The Coca-Cola Company is using artificial intelligence tools to create advertising content and test how audiences respond to AI-generated marketing [1, 2].
This shift represents a broader move within the consumer packaged goods industry to reduce production costs and increase the speed of storytelling. As brands integrate these tools, they must balance operational efficiency against growing consumer skepticism regarding the authenticity of AI content.
Digital systems and AI are becoming central to how the company creates marketing and product development, a Coca-Cola marketing executive said [3]. The company has applied these tools to various campaigns, including its holiday advertisements [1]. This approach allows the company to produce high-quality content more affordably and at a larger scale [4].

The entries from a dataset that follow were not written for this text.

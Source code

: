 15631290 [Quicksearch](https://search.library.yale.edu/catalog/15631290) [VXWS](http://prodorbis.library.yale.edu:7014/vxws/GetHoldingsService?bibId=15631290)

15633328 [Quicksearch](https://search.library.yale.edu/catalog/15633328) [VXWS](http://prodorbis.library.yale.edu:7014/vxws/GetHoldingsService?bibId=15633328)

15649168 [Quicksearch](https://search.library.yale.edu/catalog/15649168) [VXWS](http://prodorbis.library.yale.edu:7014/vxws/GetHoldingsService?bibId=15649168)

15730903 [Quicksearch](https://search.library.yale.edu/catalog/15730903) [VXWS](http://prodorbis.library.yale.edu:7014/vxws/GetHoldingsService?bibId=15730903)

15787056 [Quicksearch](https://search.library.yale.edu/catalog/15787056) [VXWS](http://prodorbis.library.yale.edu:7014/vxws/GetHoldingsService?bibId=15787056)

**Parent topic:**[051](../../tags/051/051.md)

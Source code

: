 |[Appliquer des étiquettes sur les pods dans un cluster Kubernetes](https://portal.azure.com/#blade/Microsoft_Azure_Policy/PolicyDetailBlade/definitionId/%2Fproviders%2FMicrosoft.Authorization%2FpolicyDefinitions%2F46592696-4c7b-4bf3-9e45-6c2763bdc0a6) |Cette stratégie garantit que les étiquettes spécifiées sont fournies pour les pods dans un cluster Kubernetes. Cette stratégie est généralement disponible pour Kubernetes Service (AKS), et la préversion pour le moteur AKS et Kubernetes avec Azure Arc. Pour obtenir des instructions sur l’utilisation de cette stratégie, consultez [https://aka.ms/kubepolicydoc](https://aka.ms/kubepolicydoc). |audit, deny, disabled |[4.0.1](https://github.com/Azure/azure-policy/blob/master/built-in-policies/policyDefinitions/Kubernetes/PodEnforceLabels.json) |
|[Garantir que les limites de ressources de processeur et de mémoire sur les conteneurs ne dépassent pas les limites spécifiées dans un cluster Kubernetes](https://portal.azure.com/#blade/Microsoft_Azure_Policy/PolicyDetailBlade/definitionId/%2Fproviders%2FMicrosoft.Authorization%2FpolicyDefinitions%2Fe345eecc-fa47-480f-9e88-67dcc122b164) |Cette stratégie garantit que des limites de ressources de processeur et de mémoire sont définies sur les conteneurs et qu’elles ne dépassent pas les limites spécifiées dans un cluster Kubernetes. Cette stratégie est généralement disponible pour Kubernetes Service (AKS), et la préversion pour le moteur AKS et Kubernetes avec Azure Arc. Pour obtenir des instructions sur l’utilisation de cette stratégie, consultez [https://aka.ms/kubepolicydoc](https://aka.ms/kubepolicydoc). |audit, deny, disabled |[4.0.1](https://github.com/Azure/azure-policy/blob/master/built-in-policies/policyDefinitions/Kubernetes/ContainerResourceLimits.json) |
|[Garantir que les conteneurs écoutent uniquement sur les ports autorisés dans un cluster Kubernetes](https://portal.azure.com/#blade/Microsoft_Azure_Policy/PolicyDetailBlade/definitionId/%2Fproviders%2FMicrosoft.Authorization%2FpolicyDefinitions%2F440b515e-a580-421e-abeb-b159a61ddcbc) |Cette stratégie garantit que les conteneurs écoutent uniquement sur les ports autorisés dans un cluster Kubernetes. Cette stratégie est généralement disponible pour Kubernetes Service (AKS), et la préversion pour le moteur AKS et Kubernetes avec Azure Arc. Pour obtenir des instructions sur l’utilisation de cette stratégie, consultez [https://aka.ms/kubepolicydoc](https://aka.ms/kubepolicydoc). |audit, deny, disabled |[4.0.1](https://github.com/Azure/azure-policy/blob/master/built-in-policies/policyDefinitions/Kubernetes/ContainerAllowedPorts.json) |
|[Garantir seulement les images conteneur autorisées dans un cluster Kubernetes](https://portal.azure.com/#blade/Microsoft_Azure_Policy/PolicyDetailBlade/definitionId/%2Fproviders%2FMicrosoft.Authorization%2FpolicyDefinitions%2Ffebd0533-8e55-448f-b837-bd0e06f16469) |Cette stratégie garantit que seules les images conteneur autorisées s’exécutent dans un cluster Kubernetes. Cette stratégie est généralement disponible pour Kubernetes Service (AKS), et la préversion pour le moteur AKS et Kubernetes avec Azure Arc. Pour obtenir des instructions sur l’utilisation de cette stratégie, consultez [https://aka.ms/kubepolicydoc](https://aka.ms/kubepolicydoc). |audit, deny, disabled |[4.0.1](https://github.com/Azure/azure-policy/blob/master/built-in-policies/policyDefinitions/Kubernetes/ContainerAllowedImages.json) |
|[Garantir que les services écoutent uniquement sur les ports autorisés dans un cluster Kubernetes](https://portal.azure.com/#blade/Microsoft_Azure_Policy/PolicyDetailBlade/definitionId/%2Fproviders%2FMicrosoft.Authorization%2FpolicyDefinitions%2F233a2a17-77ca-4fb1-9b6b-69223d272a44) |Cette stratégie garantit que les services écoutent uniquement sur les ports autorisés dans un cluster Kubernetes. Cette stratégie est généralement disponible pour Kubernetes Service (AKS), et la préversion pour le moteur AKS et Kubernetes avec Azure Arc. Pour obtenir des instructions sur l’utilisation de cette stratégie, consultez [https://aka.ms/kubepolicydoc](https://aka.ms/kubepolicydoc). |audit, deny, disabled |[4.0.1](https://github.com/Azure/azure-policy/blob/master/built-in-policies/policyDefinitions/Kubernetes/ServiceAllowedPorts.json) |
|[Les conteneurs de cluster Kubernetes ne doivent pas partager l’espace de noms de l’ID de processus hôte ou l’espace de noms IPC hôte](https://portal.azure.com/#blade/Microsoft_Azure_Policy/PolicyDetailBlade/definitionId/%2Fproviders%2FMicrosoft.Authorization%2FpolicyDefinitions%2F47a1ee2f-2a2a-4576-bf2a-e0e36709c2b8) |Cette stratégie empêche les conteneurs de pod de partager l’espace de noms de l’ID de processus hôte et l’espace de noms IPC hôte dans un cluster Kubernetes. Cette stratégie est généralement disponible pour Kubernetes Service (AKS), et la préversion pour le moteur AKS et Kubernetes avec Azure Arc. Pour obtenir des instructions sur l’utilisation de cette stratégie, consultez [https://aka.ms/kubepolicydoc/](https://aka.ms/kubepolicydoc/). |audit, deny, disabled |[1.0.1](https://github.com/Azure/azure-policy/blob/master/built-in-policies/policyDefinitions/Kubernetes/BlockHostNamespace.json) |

Coca-Cola's strategy is part of a wider trend where AI-generated content is becoming common in high-profile slots. Business Insider staff noted that Coca-Cola's holiday ad and Svedka's Super Bowl commercial share more in common than promoting a beverage, as both were generated with the help of AI [1]. This transition is significant given the company's scale, with annual advertising spend reaching $4 billion [5].
However, the adoption of AI in marketing is not without friction. While some reports suggest AI advertising is booming and effective, other research indicates a different consumer sentiment. "Audiences are skeptical of AI," Melissa Wheeler said in a report for Forbes [2].
These tensions were recently explored in a Forbes podcast, specifically in Season 1, Episode 3, which examined the Coca-Cola AI test case [4]. The company continues to use these tests to gauge the specific threshold at which AI-generated imagery may trigger a consumer backlash [2].
“Digital systems and AI are becoming central to how the company creates marketing and product development.”
Coca-Cola's experimentation serves as a bellwether for the CPG industry's transition toward automated creativity. By testing audience trust alongside deployment, the company is attempting to quantify the 'uncanny valley' of AI marketing—determining whether the cost savings of AI production are offset by a potential loss in brand authenticity and consumer trust.